A seguito delle ripetute violazioni accertate, gli agenti hanno comminato le relative sanzioni amministrative e contestualmente notificato gli ordini di allontanamento. La documentazione è stata poi trasmessa alla Questura di Como che, nell’ambito della consolidata collaborazione tra le due istituzioni, ha valutato i presupposti per l’applicazione del DACUR (Divieto di Accesso alle Aree Urbane).
Esaminati gli atti, il Questore ha emesso il Daspo urbano nei confronti di quattro persone. Tre di questi provvedimenti sono stati notificati direttamente sul posto di lavoro, mentre gli interessati erano nuovamente intenti a promuovere i tour turistici.

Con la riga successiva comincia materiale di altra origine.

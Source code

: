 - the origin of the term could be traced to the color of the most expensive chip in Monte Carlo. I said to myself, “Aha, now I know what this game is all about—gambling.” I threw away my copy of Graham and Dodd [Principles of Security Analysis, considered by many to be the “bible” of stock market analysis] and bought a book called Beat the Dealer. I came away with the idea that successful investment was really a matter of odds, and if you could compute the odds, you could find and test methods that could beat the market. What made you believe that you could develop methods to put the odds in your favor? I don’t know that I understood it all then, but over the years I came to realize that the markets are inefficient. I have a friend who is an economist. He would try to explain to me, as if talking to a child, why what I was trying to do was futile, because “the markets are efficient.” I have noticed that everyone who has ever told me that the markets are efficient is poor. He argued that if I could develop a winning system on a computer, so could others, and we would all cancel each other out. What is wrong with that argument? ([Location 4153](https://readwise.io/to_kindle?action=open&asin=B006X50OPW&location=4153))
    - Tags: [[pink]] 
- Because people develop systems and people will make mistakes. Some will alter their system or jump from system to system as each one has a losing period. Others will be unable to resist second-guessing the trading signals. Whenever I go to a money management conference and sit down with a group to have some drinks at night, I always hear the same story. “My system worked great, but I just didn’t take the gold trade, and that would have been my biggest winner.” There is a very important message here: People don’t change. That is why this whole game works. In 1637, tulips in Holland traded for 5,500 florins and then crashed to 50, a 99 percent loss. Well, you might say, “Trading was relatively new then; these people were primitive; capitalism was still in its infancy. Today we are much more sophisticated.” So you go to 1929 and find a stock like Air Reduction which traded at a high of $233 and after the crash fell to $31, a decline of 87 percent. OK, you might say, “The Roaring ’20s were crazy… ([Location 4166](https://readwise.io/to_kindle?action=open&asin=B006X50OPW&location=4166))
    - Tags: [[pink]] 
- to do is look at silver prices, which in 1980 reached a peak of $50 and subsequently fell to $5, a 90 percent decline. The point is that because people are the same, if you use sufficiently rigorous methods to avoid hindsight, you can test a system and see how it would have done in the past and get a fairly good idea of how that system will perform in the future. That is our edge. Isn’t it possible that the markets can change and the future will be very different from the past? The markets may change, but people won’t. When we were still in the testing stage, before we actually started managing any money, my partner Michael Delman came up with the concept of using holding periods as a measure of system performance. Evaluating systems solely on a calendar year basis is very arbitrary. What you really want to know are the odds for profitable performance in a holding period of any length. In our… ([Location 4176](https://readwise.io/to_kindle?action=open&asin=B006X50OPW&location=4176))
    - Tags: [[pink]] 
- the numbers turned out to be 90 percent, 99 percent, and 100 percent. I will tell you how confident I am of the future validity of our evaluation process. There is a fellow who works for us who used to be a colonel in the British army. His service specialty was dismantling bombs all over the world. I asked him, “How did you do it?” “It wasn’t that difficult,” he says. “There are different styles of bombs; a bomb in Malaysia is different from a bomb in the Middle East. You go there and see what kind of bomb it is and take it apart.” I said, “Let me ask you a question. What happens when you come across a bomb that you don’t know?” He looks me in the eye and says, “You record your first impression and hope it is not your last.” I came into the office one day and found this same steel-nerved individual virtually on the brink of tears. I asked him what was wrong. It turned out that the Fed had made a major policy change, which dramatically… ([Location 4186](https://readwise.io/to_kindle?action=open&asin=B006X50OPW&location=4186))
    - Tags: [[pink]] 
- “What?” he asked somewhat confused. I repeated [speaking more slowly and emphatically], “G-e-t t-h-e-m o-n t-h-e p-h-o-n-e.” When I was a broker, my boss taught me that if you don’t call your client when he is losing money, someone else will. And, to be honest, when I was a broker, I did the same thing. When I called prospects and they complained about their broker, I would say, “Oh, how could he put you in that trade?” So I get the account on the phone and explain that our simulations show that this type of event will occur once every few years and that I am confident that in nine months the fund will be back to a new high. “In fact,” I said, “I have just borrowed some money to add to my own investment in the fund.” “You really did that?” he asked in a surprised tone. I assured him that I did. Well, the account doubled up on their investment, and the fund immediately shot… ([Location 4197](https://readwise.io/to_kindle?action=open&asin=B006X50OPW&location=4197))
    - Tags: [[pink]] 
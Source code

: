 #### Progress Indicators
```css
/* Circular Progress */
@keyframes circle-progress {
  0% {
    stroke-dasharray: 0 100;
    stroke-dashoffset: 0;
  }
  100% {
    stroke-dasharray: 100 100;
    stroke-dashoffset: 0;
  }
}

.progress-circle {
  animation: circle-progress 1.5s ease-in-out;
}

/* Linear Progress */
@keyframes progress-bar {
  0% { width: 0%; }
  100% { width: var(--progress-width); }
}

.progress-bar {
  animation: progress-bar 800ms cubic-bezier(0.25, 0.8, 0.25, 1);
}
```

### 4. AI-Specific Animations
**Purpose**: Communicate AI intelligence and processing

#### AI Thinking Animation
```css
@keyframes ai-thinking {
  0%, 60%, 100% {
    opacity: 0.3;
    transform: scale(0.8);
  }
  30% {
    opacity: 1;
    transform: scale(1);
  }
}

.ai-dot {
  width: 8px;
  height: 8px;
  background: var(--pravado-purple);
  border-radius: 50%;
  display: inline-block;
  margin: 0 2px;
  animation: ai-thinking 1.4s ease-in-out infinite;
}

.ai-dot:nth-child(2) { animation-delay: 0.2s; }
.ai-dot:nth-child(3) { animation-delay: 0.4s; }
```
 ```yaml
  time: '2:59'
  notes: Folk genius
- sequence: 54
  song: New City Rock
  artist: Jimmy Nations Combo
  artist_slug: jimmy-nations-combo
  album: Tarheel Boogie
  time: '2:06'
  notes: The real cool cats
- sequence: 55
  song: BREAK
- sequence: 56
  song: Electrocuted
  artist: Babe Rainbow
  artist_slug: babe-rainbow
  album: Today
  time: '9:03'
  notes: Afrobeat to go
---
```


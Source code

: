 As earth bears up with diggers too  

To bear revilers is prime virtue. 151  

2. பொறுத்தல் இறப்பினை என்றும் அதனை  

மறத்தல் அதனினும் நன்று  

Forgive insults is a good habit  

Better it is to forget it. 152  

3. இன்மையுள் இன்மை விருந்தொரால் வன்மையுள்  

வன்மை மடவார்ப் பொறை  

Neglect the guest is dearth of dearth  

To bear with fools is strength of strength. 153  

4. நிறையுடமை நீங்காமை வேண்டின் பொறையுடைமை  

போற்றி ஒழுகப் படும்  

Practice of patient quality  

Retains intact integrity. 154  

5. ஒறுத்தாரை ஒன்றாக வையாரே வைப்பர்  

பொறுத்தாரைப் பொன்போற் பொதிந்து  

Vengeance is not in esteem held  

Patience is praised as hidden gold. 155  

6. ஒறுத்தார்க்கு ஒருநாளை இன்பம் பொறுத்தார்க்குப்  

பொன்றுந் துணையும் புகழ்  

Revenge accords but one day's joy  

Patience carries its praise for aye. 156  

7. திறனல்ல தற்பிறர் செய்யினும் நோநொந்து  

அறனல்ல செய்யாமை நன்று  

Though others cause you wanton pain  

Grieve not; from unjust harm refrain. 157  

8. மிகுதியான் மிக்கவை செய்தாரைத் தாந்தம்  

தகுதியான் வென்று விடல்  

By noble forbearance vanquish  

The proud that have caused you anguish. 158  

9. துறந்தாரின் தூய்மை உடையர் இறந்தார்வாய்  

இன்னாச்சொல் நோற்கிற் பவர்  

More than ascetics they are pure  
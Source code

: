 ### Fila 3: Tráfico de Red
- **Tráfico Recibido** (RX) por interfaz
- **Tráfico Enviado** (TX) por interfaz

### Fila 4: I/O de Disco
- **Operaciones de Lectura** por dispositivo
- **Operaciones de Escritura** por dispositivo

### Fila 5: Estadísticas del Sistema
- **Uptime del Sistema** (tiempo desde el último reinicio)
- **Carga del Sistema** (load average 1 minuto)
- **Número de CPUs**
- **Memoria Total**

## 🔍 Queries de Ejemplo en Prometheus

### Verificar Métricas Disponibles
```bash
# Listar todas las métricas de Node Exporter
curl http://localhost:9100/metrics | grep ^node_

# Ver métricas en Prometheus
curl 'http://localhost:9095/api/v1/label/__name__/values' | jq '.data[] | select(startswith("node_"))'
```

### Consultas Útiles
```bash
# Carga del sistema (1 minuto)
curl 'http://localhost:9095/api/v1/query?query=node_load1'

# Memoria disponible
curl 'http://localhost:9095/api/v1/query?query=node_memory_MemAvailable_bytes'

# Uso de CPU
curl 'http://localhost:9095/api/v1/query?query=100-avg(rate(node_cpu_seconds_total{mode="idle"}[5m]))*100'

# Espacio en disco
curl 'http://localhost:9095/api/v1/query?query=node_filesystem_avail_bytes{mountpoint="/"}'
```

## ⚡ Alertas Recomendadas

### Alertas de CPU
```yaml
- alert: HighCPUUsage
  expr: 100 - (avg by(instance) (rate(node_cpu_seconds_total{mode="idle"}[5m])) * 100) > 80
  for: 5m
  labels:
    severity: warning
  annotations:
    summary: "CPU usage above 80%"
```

Nei giorni successivi, la Polizia Locale ha predisposto servizi mirati per verificare il rispetto dei divieti. Durante i controlli, uno dei destinatari del provvedimento è stato intercettato nell’area interdetta in palese violazione della misura. L’uomo è stato quindi deferito all’Autorità Giudiziaria.
L’operazione conferma il costante impegno sinergico di Polizia Locale e Questura nel contrastare i fenomeni che minano la vivibilità degli spazi pubblici, a garanzia del rispetto delle regole e di una corretta fruizione della città da parte di residenti e turisti.